TASK BRIEF ::
Retype only what runs from the line that contains "So what Confucius" through the last line of the listing below, both lines included.

MATERIAL SHOWN ::
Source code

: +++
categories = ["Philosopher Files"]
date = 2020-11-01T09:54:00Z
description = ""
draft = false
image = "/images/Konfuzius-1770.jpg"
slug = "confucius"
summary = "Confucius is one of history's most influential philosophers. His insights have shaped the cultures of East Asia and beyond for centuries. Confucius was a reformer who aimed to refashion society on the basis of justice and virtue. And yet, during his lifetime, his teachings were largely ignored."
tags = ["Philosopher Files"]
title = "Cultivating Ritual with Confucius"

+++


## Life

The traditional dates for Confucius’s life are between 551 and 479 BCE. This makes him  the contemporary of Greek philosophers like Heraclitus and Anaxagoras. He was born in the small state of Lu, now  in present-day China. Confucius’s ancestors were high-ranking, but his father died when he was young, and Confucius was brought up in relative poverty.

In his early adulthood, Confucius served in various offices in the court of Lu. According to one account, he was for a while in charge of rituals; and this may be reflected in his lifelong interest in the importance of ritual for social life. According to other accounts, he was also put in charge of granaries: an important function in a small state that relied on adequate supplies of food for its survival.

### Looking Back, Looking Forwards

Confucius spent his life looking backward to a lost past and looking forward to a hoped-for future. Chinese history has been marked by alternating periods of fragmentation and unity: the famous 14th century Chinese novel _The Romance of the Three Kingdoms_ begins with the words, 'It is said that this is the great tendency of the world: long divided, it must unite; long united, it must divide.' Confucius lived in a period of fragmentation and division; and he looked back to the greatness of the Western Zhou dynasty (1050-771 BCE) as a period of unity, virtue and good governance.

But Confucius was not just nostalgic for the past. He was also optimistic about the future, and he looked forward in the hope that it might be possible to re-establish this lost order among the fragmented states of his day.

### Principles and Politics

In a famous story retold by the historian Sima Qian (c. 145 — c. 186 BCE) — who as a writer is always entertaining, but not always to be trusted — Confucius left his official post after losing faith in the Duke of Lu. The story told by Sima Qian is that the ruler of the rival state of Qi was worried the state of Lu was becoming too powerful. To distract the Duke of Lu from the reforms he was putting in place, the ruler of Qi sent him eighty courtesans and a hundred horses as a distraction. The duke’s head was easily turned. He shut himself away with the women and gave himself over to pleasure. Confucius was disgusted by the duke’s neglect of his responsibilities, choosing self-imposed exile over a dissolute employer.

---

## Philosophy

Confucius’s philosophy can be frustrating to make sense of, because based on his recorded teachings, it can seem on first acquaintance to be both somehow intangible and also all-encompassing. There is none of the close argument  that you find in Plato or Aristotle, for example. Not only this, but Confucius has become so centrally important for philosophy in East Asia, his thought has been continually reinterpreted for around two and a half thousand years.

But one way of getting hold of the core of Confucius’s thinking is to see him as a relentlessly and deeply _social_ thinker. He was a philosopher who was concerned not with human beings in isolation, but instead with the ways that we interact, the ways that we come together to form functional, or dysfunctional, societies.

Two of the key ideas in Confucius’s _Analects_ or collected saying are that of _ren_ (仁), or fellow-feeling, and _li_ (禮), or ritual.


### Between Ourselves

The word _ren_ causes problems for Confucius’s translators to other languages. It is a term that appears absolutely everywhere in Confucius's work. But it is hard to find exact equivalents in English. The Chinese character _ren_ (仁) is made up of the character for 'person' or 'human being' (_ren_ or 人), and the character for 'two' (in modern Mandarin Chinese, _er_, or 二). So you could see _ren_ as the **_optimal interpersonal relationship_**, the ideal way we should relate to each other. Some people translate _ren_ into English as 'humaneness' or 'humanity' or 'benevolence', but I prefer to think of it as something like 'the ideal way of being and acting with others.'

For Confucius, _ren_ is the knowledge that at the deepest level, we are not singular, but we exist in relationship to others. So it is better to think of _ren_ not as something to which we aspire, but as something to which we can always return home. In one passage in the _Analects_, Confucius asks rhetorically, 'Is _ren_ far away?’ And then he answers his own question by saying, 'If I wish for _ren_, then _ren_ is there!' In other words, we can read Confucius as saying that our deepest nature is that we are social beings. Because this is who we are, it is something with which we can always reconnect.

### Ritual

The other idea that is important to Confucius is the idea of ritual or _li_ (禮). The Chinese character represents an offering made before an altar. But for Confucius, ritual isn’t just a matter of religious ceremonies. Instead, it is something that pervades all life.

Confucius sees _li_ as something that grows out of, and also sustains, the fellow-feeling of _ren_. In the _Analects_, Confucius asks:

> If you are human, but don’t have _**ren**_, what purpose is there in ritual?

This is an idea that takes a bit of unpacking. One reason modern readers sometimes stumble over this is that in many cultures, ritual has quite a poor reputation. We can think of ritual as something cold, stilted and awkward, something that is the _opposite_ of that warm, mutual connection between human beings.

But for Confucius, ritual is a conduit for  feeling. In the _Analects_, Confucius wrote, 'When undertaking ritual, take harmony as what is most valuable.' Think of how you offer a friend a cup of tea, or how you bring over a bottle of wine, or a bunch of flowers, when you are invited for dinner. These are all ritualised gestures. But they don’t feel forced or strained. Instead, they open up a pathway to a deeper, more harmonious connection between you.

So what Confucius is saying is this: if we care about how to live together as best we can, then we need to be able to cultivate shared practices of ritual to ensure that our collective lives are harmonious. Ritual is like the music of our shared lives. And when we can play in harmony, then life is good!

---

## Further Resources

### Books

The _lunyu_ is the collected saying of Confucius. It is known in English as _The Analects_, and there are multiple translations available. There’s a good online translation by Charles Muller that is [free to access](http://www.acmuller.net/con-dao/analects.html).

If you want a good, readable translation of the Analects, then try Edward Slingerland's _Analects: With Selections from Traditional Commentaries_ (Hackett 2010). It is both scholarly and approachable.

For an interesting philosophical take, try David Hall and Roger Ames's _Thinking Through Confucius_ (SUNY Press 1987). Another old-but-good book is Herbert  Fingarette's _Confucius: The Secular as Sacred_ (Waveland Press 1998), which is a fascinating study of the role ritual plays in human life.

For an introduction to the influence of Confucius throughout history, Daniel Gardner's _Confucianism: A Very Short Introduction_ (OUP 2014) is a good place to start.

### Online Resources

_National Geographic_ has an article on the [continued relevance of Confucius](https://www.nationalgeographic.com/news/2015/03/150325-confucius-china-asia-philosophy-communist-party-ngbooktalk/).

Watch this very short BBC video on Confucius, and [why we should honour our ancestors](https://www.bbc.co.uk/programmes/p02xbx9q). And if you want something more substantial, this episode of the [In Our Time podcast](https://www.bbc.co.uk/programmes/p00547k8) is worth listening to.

SOLVED EXERCISE ::
So what Confucius is saying is this: if we care about how to live together as best we can, then we need to be able to cultivate shared practices of ritual to ensure that our collective lives are harmonious. Ritual is like the music of our shared lives. And when we can play in harmony, then life is good!

---

## Further Resources

### Books

The _lunyu_ is the collected saying of Confucius. It is known in English as _The Analects_, and there are multiple translations available. There’s a good online translation by Charles Muller that is [free to access](http://www.acmuller.net/con-dao/analects.html).

If you want a good, readable translation of the Analects, then try Edward Slingerland's _Analects: With Selections from Traditional Commentaries_ (Hackett 2010). It is both scholarly and approachable.

For an interesting philosophical take, try David Hall and Roger Ames's _Thinking Through Confucius_ (SUNY Press 1987). Another old-but-good book is Herbert  Fingarette's _Confucius: The Secular as Sacred_ (Waveland Press 1998), which is a fascinating study of the role ritual plays in human life.

For an introduction to the influence of Confucius throughout history, Daniel Gardner's _Confucianism: A Very Short Introduction_ (OUP 2014) is a good place to start.

### Online Resources

_National Geographic_ has an article on the [continued relevance of Confucius](https://www.nationalgeographic.com/news/2015/03/150325-confucius-china-asia-philosophy-communist-party-ngbooktalk/).

Watch this very short BBC video on Confucius, and [why we should honour our ancestors](https://www.bbc.co.uk/programmes/p02xbx9q). And if you want something more substantial, this episode of the [In Our Time podcast](https://www.bbc.co.uk/programmes/p00547k8) is worth listening to.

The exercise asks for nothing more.